#### What to do
Pull every line containing "visibilité" from the data.

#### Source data
--- START ---

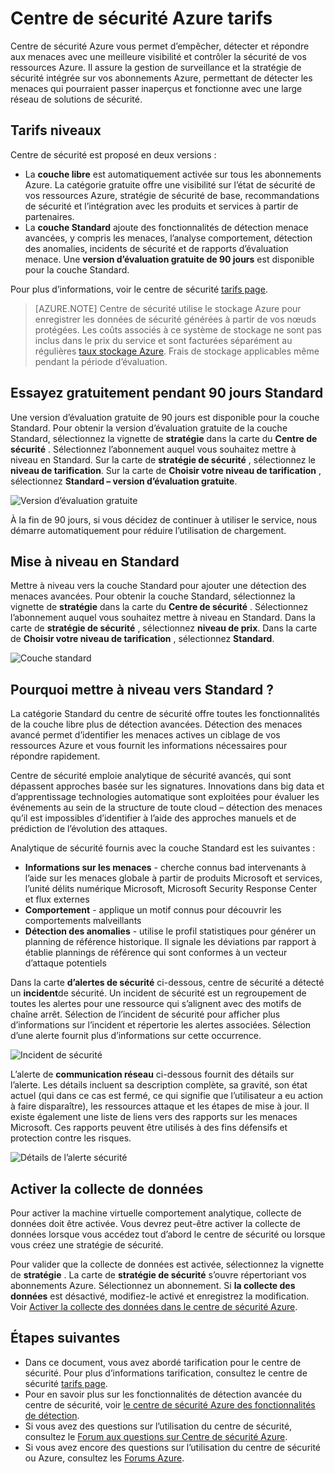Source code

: <properties
   pageTitle="Centre de sécurité tarifs | Microsoft Azure"
   description="Cet article fournit des informations sur les tarifs des Azure le centre de sécurité."
   services="security-center"
   documentationCenter="na"
   authors="TerryLanfear"
   manager="MBaldwin"
   editor=""/>

<tags
   ms.service="security-center"
   ms.devlang="na"
   ms.topic="article"
   ms.tgt_pltfrm="na"
   ms.workload="na"
   ms.date="10/12/2016"
   ms.author="terrylan"/>

# <a name="azure-security-center-pricing"></a>Centre de sécurité Azure tarifs

Centre de sécurité Azure vous permet d’empêcher, détecter et répondre aux menaces avec une meilleure visibilité et contrôler la sécurité de vos ressources Azure. Il assure la gestion de surveillance et la stratégie de sécurité intégrée sur vos abonnements Azure, permettant de détecter les menaces qui pourraient passer inaperçus et fonctionne avec une large réseau de solutions de sécurité.

## <a name="pricing-tiers"></a>Tarifs niveaux

Centre de sécurité est proposé en deux versions :

- La **couche libre** est automatiquement activée sur tous les abonnements Azure. La catégorie gratuite offre une visibilité sur l’état de sécurité de vos ressources Azure, stratégie de sécurité de base, recommandations de sécurité et l’intégration avec les produits et services à partir de partenaires.
- La **couche Standard** ajoute des fonctionnalités de détection menace avancées, y compris les menaces, l’analyse comportement, détection des anomalies, incidents de sécurité et de rapports d’évaluation menace. Une **version d’évaluation gratuite de 90 jours** est disponible pour la couche Standard.

Pour plus d’informations, voir le centre de sécurité [tarifs page](https://azure.microsoft.com/pricing/details/security-center/).

> [AZURE.NOTE] Centre de sécurité utilise le stockage Azure pour enregistrer les données de sécurité générées à partir de vos nœuds protégées. Les coûts associés à ce système de stockage ne sont pas inclus dans le prix du service et sont facturées séparément au régulières [taux stockage Azure](https://azure.microsoft.com/pricing/details/storage/blobs/). Frais de stockage applicables même pendant la période d’évaluation.

## <a name="try-standard-free-for-90-days"></a>Essayez gratuitement pendant 90 jours Standard

Une version d’évaluation gratuite de 90 jours est disponible pour la couche Standard. Pour obtenir la version d’évaluation gratuite de la couche Standard, sélectionnez la vignette de **stratégie** dans la carte du **Centre de sécurité** . Sélectionnez l’abonnement auquel vous souhaitez mettre à niveau en Standard. Sur la carte de **stratégie de sécurité** , sélectionnez le **niveau de tarification**. Sur la carte de **Choisir votre niveau de tarification** , sélectionnez **Standard – version d’évaluation gratuite**.

![Version d’évaluation gratuite][1]

À la fin de 90 jours, si vous décidez de continuer à utiliser le service, nous démarre automatiquement pour réduire l’utilisation de chargement.

## <a name="upgrade-to-standard"></a>Mise à niveau en Standard

Mettre à niveau vers la couche Standard pour ajouter une détection des menaces avancées. Pour obtenir la couche Standard, sélectionnez la vignette de **stratégie** dans la carte du **Centre de sécurité** . Sélectionnez l’abonnement auquel vous souhaitez mettre à niveau en Standard. Dans la carte de **stratégie de sécurité** , sélectionnez **niveau de prix**. Dans la carte de **Choisir votre niveau de tarification** , sélectionnez **Standard**.

![Couche standard][2]

## <a name="why-upgrade-to-standard"></a>Pourquoi mettre à niveau vers Standard ?

La catégorie Standard du centre de sécurité offre toutes les fonctionnalités de la couche libre plus de détection avancées. Détection des menaces avancé permet d’identifier les menaces actives un ciblage de vos ressources Azure et vous fournit les informations nécessaires pour répondre rapidement.

Centre de sécurité emploie analytique de sécurité avancés, qui sont dépassent approches basée sur les signatures. Innovations dans big data et d’apprentissage technologies automatique sont exploitées pour évaluer les événements au sein de la structure de toute cloud – détection des menaces qu’il est impossibles d’identifier à l’aide des approches manuels et de prédiction de l’évolution des attaques.

Analytique de sécurité fournis avec la couche Standard est les suivantes :

- **Informations sur les menaces** - cherche connus bad intervenants à l’aide sur les menaces globale à partir de produits Microsoft et services, l’unité délits numérique Microsoft, Microsoft Security Response Center et flux externes
- **Comportement** - applique un motif connus pour découvrir les comportements malveillants
- **Détection des anomalies** - utilise le profil statistiques pour générer un planning de référence historique. Il signale les déviations par rapport à établie plannings de référence qui sont conformes à un vecteur d’attaque potentiels

Dans la carte **d’alertes de sécurité** ci-dessous, centre de sécurité a détecté un **incident**de sécurité. Un incident de sécurité est un regroupement de toutes les alertes pour une ressource qui s’alignent avec des motifs de chaîne arrêt. Sélection de l’incident de sécurité pour afficher plus d’informations sur l’incident et répertorie les alertes associées. Sélection d’une alerte fournit plus d’informations sur cette occurrence.

![Incident de sécurité][3]

L’alerte de **communication réseau** ci-dessous fournit des détails sur l’alerte. Les détails incluent sa description complète, sa gravité, son état actuel (qui dans ce cas est fermé, ce qui signifie que l’utilisateur a eu action à faire disparaître), les ressources attaque et les étapes de mise à jour. Il existe également une liste de liens vers des rapports sur les menaces Microsoft. Ces rapports peuvent être utilisés à des fins défensifs et protection contre les risques.

![Détails de l’alerte sécurité][4]

## <a name="enable-data-collection"></a>Activer la collecte de données

Pour activer la machine virtuelle comportement analytique, collecte de données doit être activée. Vous devrez peut-être activer la collecte de données lorsque vous accédez tout d’abord le centre de sécurité ou lorsque vous créez une stratégie de sécurité.

Pour valider que la collecte de données est activée, sélectionnez la vignette de **stratégie** . La carte de **stratégie de sécurité** s’ouvre répertoriant vos abonnements Azure. Sélectionnez un abonnement. Si **la collecte des données** est désactivé, modifiez-le activé et enregistrez la modification. Voir [Activer la collecte des données dans le centre de sécurité Azure](security-center-enable-data-collection.md).

## <a name="next-steps"></a>Étapes suivantes

- Dans ce document, vous avez abordé tarification pour le centre de sécurité. Pour plus d’informations tarification, consultez le centre de sécurité [tarifs page](https://azure.microsoft.com/pricing/details/security-center/).
- Pour en savoir plus sur les fonctionnalités de détection avancée du centre de sécurité, voir [le centre de sécurité Azure des fonctionnalités de détection](security-center-detection-capabilities.md).
- Si vous avez des questions sur l’utilisation du centre de sécurité, consultez le [Forum aux questions sur Centre de sécurité Azure](security-center-faq.md).
- Si vous avez encore des questions sur l’utilisation du centre de sécurité ou Azure, consultez les [Forums Azure](https://social.msdn.microsoft.com/Forums/home?forum=AzureSecurityCenter&filter=alltypes&sort=lastpostdesc).

<!--Image references-->
[1]: ./media/security-center-pricing/free-trial.png
[2]: ./media/security-center-pricing/standard.png
[3]: ./media/security-center-pricing/incident.png
[4]: ./media/security-center-pricing/network-alert.png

--- END ---

#### Answer section
Centre de sécurité Azure vous permet d’empêcher, détecter et répondre aux menaces avec une meilleure visibilité et contrôler la sécurité de vos ressources Azure. Il assure la gestion de surveillance et la stratégie de sécurité intégrée sur vos abonnements Azure, permettant de détecter les menaces qui pourraient passer inaperçus et fonctionne avec une large réseau de solutions de sécurité.
- La **couche libre** est automatiquement activée sur tous les abonnements Azure. La catégorie gratuite offre une visibilité sur l’état de sécurité de vos ressources Azure, stratégie de sécurité de base, recommandations de sécurité et l’intégration avec les produits et services à partir de partenaires.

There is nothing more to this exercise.